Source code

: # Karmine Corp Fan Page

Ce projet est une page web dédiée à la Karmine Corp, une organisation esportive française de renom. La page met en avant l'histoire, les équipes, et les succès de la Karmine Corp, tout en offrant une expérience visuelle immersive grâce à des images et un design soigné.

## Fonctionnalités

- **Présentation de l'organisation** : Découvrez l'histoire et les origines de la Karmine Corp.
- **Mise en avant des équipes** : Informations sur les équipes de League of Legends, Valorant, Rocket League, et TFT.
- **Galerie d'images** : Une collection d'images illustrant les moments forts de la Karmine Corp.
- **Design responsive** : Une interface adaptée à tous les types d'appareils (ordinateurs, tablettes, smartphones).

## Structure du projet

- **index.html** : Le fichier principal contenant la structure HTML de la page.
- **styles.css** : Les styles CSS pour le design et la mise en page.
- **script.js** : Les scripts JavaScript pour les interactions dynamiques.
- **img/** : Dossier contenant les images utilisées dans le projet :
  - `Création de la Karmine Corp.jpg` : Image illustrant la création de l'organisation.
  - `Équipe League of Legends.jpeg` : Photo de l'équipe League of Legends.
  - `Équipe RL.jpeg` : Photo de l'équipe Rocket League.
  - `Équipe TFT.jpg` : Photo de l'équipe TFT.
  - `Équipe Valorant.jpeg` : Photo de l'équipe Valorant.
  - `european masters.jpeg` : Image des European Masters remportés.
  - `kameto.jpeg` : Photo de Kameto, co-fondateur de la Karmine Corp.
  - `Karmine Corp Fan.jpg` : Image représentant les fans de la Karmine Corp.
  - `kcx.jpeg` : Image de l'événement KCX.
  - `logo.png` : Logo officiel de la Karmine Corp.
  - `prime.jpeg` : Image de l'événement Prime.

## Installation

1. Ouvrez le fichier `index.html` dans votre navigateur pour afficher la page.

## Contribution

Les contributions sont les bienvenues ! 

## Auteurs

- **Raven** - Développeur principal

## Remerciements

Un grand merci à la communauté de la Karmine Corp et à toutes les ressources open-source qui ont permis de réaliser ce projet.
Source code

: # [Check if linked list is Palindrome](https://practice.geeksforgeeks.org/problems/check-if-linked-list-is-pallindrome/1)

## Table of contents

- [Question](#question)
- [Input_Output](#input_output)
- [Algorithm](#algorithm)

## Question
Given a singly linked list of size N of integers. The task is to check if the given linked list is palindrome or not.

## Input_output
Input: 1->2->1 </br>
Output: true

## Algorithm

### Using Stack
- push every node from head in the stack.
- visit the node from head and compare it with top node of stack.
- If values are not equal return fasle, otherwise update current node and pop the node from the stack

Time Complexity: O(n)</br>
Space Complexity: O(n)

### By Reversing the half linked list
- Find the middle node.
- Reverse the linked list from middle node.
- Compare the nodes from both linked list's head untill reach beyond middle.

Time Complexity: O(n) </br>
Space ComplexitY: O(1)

□ □ □

* WHAT YOU ARE ASKED TO DO
Using the records above, gather all lines where the string "Space" is present.

* EXERCISE ANSWER
Space Complexity: O(n)
Space ComplexitY: O(1)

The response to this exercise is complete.